Read Dirty White Boys Online

Authors: Stephen Hunter

Dirty White Boys (35 page)

“No, no,” said Lamar, “that would take too long. He does something this fancy, I’ll be laid up for a month while it heals. Longer I wait, longer it’s going to be. Want it done now, tonight.”

“But Lamar, I—”

“The Fort! Don’t you get that?”

“The Fort?”

“Fort Sill. Outside the Fort, on that Fort Sill Boulevard.”

“Tattoo parlors?”

“You got that right. We go tonight, we check ’em out, if you find a boy who can do what I want, then we do it tonight. We lay up, ’bout a month. I figure another job. We pull it off, then by God it’s Mexico and a vacation!”

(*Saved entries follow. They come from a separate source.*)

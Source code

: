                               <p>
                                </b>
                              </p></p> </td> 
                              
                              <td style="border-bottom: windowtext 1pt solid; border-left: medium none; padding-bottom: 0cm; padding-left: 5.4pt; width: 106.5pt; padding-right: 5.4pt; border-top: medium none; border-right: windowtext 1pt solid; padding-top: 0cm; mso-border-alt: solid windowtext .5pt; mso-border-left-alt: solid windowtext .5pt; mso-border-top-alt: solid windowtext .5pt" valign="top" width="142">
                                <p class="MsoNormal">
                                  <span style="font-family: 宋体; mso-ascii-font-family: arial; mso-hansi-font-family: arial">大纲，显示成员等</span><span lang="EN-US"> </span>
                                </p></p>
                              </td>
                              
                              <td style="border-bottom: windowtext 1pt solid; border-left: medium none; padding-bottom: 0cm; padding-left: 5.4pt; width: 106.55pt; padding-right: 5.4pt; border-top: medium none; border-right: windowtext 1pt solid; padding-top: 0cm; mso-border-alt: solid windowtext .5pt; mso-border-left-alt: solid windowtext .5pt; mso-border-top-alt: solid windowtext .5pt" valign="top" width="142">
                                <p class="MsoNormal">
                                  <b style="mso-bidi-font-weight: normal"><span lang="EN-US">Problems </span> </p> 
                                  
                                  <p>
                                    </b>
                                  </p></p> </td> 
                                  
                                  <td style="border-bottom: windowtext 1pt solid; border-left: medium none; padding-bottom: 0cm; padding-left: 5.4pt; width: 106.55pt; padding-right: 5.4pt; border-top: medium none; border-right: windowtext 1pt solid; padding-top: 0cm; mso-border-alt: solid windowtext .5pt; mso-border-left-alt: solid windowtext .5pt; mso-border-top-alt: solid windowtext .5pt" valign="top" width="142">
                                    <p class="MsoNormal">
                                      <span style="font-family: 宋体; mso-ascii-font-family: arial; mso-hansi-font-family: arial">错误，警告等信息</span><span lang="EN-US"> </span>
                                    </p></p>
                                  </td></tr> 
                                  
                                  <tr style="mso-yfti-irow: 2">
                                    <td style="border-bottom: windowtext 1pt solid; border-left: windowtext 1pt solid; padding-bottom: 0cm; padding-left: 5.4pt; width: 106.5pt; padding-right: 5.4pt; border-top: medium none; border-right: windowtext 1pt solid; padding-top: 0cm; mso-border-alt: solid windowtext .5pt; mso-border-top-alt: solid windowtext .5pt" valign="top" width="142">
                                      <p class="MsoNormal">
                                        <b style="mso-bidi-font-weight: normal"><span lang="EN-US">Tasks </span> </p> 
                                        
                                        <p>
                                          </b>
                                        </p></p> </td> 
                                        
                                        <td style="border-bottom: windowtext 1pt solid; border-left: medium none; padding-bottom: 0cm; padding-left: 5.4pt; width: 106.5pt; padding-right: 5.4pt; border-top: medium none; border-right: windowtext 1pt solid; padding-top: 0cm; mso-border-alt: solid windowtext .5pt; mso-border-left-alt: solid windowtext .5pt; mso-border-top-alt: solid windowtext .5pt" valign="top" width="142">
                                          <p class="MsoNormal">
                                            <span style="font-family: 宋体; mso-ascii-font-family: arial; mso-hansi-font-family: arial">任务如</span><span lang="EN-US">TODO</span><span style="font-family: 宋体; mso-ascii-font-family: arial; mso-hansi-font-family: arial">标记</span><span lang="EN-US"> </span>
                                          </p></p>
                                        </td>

“A vacation,” said Ruta Beth. “Oh, Daddy, you think of everything.”

It happened rarely enough anymore, because everybody had such different schedules and agendas, but it happened tonight, and Bud was a happy man.

They were all there, his wife and his two sons, gathered around a dinner table in the Mahogany Room of Martin’s,
Lawton’s finest restaurant for forty years. And the place still knew how to put out a pretty good plate of roast beef, its specialty, though tonight Jen had decided to have some fish thing and Russ, though the honoree, had chosen a plate of linguini with pepper sauce.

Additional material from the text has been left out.